Start of Block
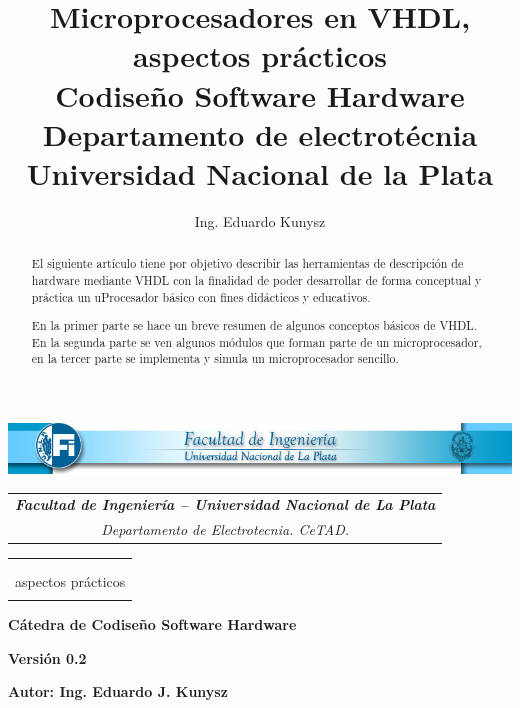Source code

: \documentclass[a4paper,11pt]{article}
\title{\vspace{6cm} Microprocesadores en VHDL, aspectos prácticos \\ 
\large Codiseño Software Hardware \\ 
\large Departamento de electrotécnia \\
\large Universidad Nacional de la Plata
}
\author{ Ing. Eduardo Kunysz}
\begin{document}
\thispagestyle{empty} %

\begin{center}
\includegraphics[width=1\textwidth]{graficos/encabezado.jpg} 
\hspace{-1cm}
\begin{tabular}{c} 
 {\it \bf Facultad de Ingeniería -- Universidad Nacional de La Plata} \\ 
\vspace{0.2cm} {\it  Departamento de Electrotecnia. CeTAD.} 
\end{tabular}
\end{center}
\begin{table}[h]
\hspace{1.3cm}
\begin{tabular}{p{12cm}}
\hline \\[1cm]
\vspace{5cm}
\begin{center}
\LARGE \textbf{Microprocesadores en VHDL,\\
aspectos prácticos}
\\[2cm] 
\end{center}

\end{tabular}

\end{table}
\begin{center}
\large \textbf{Cátedra de Codiseño Software Hardware}
\end{center}
\begin{center}
 \large \textbf{Versión 0.2}            
\end{center}


\vspace{8cm}
\begin{flushright}
\large \textbf{Autor: Ing. Eduardo J. Kunysz}
\end{flushright}
\newpage
\thispagestyle{empty}
\begin{abstract}
El siguiente artículo tiene por objetivo describir las herramientas de descripción de hardware mediante VHDL con la finalidad de poder
desarrollar de forma conceptual y práctica un uProcesador básico con fines didácticos y educativos. 

En la primer parte se hace un breve resumen de algunos conceptos básicos de VHDL. En la segunda parte se ven algunos módulos
que forman parte de un microprocesador, en la tercer parte se implementa y simula un microprocesador sencillo.
\end{abstract}
\normalsize
\newpage
\setcounter{page}{1}
\tableofcontents
\end{document}
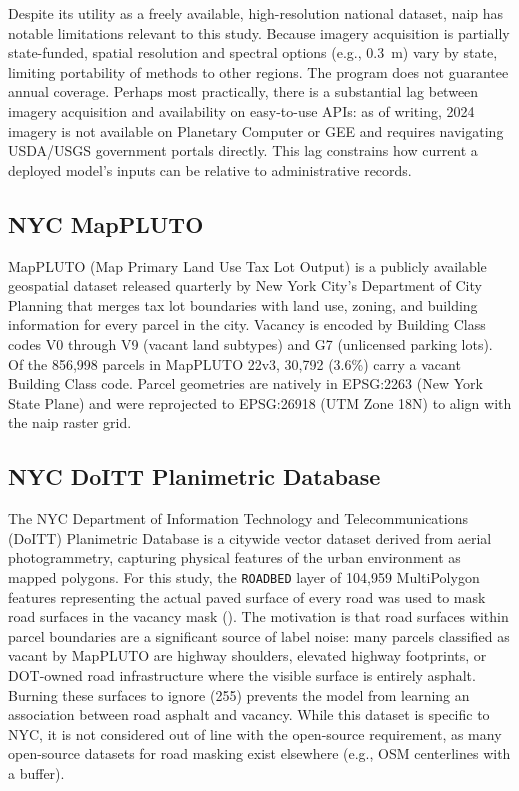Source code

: Despite its utility as a freely available, high-resolution national dataset, \acrshort{naip} has notable limitations relevant to this study. Because imagery acquisition is partially state-funded, spatial resolution and spectral options (e.g., 0.3~m) vary by state, limiting portability of methods to other regions. The program does not guarantee annual coverage. Perhaps most practically, there is a substantial lag between imagery acquisition and availability on easy-to-use APIs: as of writing, 2024 imagery is not available on Planetary Computer or GEE and requires navigating USDA/USGS government portals directly. This lag constrains how current a deployed model's inputs can be relative to administrative records.

\subsection{NYC MapPLUTO}
\label{sec:mappluto}

MapPLUTO (Map Primary Land Use Tax Lot Output) is a publicly available geospatial dataset released quarterly by New York City's Department of City Planning that merges tax lot boundaries with land use, zoning, and building information for every parcel in the city. Vacancy is encoded by Building Class codes V0 through V9 (vacant land subtypes) and G7 (unlicensed parking lots). Of the 856,998 parcels in MapPLUTO 22v3, 30,792 (3.6\%) carry a vacant Building Class code. Parcel geometries are natively in EPSG:2263 (New York State Plane) and were reprojected to EPSG:26918 (UTM Zone 18N) to align with the \acrshort{naip} raster grid.

\subsection{NYC DoITT Planimetric Database}
\label{sec:doitt}

The NYC Department of Information Technology and Telecommunications (DoITT) Planimetric Database is a citywide vector dataset derived from aerial photogrammetry, capturing physical features of the urban environment as mapped polygons. For this study, the \texttt{ROADBED} layer of 104,959 MultiPolygon features representing the actual paved surface of every road was used to mask road surfaces in the vacancy mask (). The motivation is that road surfaces within parcel boundaries are a significant source of label noise: many parcels classified as vacant by MapPLUTO are highway shoulders, elevated highway footprints, or DOT-owned road infrastructure where the visible surface is entirely asphalt. Burning these surfaces to ignore (255) prevents the model from learning an association between road asphalt and vacancy. While this dataset is specific to NYC, it is not considered out of line with the open-source requirement, as many open-source datasets for road masking exist elsewhere (e.g., OSM centerlines with a buffer).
End of Block
About this task — Print every line above exactly. Leave the pictures out.

Your response —
Source code

: \documentclass[a4paper,11pt]{article}
\title{\vspace{6cm} Microprocesadores en VHDL, aspectos prácticos \\ 
\large Codiseño Software Hardware \\ 
\large Departamento de electrotécnia \\
\large Universidad Nacional de la Plata
}
\author{ Ing. Eduardo Kunysz}
\begin{document}
\thispagestyle{empty} %

\begin{center}
\includegraphics[width=1\textwidth]{graficos/encabezado.jpg} 
\hspace{-1cm}
\begin{tabular}{c} 
 {\it \bf Facultad de Ingeniería -- Universidad Nacional de La Plata} \\ 
\vspace{0.2cm} {\it  Departamento de Electrotecnia. CeTAD.} 
\end{tabular}
\end{center}
\begin{table}[h]
\hspace{1.3cm}
\begin{tabular}{p{12cm}}
\hline \\[1cm]
\vspace{5cm}
\begin{center}
\LARGE \textbf{Microprocesadores en VHDL,\\
aspectos prácticos}
\\[2cm] 
\end{center}

\end{tabular}

\end{table}
\begin{center}
\large \textbf{Cátedra de Codiseño Software Hardware}
\end{center}
\begin{center}
 \large \textbf{Versión 0.2}            
\end{center}


\vspace{8cm}
\begin{flushright}
\large \textbf{Autor: Ing. Eduardo J. Kunysz}
\end{flushright}
\newpage
\thispagestyle{empty}
\begin{abstract}
El siguiente artículo tiene por objetivo describir las herramientas de descripción de hardware mediante VHDL con la finalidad de poder
desarrollar de forma conceptual y práctica un uProcesador básico con fines didácticos y educativos. 

En la primer parte se hace un breve resumen de algunos conceptos básicos de VHDL. En la segunda parte se ven algunos módulos
que forman parte de un microprocesador, en la tercer parte se implementa y simula un microprocesador sencillo.
\end{abstract}
\normalsize
\newpage
\setcounter{page}{1}
\tableofcontents
\end{document}
Source code

: Despite its utility as a freely available, high-resolution national dataset, \acrshort{naip} has notable limitations relevant to this study. Because imagery acquisition is partially state-funded, spatial resolution and spectral options (e.g., 0.3~m) vary by state, limiting portability of methods to other regions. The program does not guarantee annual coverage. Perhaps most practically, there is a substantial lag between imagery acquisition and availability on easy-to-use APIs: as of writing, 2024 imagery is not available on Planetary Computer or GEE and requires navigating USDA/USGS government portals directly. This lag constrains how current a deployed model's inputs can be relative to administrative records.

\subsection{NYC MapPLUTO}
\label{sec:mappluto}

MapPLUTO (Map Primary Land Use Tax Lot Output) is a publicly available geospatial dataset released quarterly by New York City's Department of City Planning that merges tax lot boundaries with land use, zoning, and building information for every parcel in the city. Vacancy is encoded by Building Class codes V0 through V9 (vacant land subtypes) and G7 (unlicensed parking lots). Of the 856,998 parcels in MapPLUTO 22v3, 30,792 (3.6\%) carry a vacant Building Class code. Parcel geometries are natively in EPSG:2263 (New York State Plane) and were reprojected to EPSG:26918 (UTM Zone 18N) to align with the \acrshort{naip} raster grid.

\subsection{NYC DoITT Planimetric Database}
\label{sec:doitt}

The NYC Department of Information Technology and Telecommunications (DoITT) Planimetric Database is a citywide vector dataset derived from aerial photogrammetry, capturing physical features of the urban environment as mapped polygons. For this study, the \texttt{ROADBED} layer of 104,959 MultiPolygon features representing the actual paved surface of every road was used to mask road surfaces in the vacancy mask (). The motivation is that road surfaces within parcel boundaries are a significant source of label noise: many parcels classified as vacant by MapPLUTO are highway shoulders, elevated highway footprints, or DOT-owned road infrastructure where the visible surface is entirely asphalt. Burning these surfaces to ignore (255) prevents the model from learning an association between road asphalt and vacancy. While this dataset is specific to NYC, it is not considered out of line with the open-source requirement, as many open-source datasets for road masking exist elsewhere (e.g., OSM centerlines with a buffer).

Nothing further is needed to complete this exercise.